My Review: I love Susan Beth Pfeiffer. I still think “Life as We Knew it” was one of the best middle grade books I’ve ever read. This book wasn’t on level with that, but it was still good and still intense and also really creepy. Pfeiffer does a wonderful job at making adult characters who have understandable motives into people you can *really* hate. Seriously. I hated every adult in this book and most of the kids. I hate how insensitive everyone in the story is. I hate how high and mighty everyone is. I completely get Willa’s mental state in this book because if I was stuck in her life and couldn’t lash out at the people who deserved it, I’d go crazy too.

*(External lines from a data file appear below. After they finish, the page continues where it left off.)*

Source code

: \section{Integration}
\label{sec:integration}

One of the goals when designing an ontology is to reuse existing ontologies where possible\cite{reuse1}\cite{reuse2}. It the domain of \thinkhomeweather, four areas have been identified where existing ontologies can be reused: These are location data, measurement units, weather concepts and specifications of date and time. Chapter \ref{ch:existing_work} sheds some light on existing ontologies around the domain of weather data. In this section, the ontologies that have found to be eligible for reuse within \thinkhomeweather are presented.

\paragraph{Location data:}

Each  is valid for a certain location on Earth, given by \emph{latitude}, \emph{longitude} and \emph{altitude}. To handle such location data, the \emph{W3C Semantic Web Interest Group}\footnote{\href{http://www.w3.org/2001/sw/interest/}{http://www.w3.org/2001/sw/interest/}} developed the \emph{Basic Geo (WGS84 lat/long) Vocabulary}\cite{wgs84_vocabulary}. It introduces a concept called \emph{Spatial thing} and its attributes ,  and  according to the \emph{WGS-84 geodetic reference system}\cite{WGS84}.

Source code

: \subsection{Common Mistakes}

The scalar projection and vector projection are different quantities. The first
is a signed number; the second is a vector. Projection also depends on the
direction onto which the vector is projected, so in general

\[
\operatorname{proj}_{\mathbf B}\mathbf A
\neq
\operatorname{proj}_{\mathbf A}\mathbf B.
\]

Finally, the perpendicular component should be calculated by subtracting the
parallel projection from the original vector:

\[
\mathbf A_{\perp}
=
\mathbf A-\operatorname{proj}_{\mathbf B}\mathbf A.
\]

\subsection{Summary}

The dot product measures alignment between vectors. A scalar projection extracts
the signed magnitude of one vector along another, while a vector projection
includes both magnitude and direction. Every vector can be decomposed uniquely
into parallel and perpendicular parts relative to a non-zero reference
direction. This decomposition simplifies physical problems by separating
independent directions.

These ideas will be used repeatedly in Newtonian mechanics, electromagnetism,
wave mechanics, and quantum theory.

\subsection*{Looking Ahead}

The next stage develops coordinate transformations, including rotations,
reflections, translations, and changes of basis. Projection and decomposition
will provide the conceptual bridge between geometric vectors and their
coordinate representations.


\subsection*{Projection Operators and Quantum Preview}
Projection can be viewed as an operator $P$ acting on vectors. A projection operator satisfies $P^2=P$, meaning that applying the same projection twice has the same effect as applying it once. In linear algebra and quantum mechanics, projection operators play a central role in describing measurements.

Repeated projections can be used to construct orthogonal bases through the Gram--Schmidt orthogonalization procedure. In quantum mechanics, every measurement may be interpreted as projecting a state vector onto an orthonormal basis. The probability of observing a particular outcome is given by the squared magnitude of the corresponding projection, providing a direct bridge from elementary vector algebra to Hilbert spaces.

There’s a scene at the end that sort of explains everything that was well written, and very chilliing, but was also kind of a cop-out tell for the author. Willa imagines what happened from the POV of her father. She sees the murders. But not in a like “I’m having nightmares and imagining these horrible murders because it’s all I’ve thought about lately” but in a very “this IS what happened. And I know this IS what happened because his blood flows through my veins.” It was a neat scene, but as a writer it pulled me right out of the story because it was such a blatant authorial intrusion that I think could have been included in a more natural way, OR if we’re going for supernatural abilities experienced by Willa as a series of nightmares that she doesn’t understand the meaning of that get much creepier when she realizes that’s what really happened.

The plot was tense and kept moving, the characters, while hatable, were fully developed, and I really enjoyed the book despite the sick feeling it left me at. Pfeiffer is *really* good at gritty realism.